Top of Exercise inputs

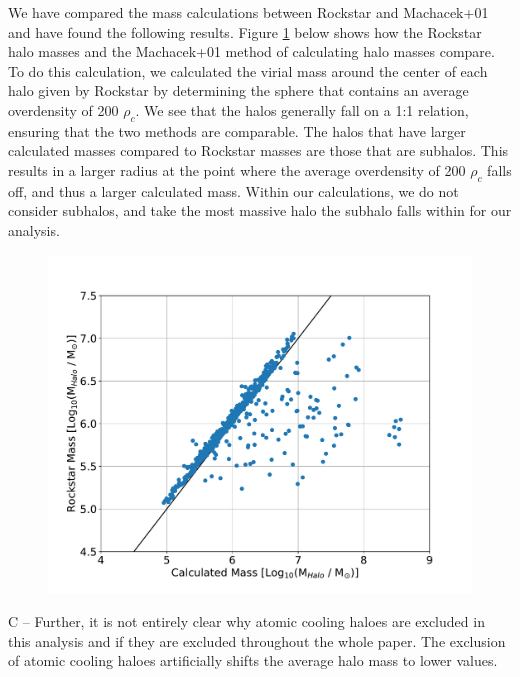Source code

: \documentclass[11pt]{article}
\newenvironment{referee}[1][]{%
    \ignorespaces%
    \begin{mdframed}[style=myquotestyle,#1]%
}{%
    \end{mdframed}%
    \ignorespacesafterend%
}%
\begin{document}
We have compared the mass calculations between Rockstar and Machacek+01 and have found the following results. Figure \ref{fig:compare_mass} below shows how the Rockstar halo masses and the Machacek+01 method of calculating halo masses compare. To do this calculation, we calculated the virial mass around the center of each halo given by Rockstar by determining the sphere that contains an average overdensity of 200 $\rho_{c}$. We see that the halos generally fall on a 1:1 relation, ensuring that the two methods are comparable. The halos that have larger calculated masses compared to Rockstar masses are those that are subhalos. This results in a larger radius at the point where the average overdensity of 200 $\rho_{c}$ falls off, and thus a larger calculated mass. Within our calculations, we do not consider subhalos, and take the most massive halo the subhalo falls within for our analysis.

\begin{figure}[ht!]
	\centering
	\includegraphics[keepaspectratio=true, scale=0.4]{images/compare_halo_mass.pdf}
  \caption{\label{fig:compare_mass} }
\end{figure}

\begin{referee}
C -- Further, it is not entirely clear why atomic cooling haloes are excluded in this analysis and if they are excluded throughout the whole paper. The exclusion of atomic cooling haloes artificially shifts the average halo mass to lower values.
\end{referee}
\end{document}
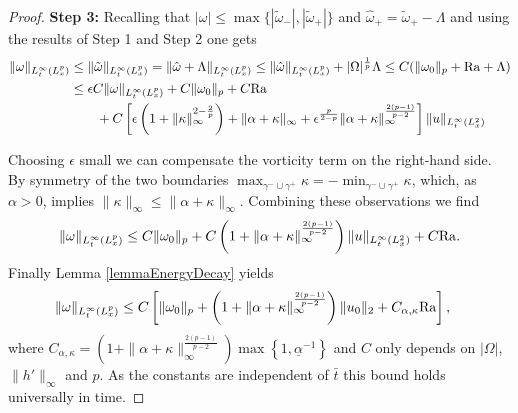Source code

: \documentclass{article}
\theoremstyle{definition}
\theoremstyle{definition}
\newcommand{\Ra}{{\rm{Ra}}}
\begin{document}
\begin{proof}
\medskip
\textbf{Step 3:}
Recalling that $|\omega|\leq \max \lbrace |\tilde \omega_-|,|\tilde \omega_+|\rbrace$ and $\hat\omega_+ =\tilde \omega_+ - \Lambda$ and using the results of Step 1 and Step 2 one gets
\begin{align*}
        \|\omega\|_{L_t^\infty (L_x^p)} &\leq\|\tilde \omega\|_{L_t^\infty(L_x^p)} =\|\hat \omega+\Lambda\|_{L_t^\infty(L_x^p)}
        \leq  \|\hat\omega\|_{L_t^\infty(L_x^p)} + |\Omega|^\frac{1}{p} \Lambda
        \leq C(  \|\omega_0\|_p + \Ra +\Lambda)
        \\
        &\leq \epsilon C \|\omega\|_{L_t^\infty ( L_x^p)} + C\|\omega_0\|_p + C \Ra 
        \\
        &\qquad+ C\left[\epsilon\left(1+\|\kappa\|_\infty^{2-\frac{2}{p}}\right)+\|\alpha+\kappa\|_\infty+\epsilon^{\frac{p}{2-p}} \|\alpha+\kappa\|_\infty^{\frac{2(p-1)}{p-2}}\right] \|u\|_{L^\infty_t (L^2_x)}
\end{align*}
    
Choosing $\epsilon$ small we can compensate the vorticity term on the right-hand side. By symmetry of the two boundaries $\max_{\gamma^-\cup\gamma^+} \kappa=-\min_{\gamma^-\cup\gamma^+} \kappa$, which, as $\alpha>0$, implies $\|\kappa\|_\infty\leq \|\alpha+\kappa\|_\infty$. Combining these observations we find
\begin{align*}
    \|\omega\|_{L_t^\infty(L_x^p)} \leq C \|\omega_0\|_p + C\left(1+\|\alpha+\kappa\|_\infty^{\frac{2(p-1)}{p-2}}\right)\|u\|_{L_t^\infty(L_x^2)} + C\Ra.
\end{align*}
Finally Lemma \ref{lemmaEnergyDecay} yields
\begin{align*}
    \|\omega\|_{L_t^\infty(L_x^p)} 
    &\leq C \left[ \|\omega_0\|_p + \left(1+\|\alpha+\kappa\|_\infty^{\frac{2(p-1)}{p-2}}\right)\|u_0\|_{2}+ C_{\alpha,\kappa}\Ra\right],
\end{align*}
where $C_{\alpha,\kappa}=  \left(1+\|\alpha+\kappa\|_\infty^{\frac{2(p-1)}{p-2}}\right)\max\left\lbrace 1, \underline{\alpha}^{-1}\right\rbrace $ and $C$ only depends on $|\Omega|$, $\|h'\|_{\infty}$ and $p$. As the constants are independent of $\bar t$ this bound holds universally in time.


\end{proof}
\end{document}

Bottom of Exercise inputs

* _Work request_
Respond with the count of lines above holding the string "Step", and leave out everything else.

* _Result below_
2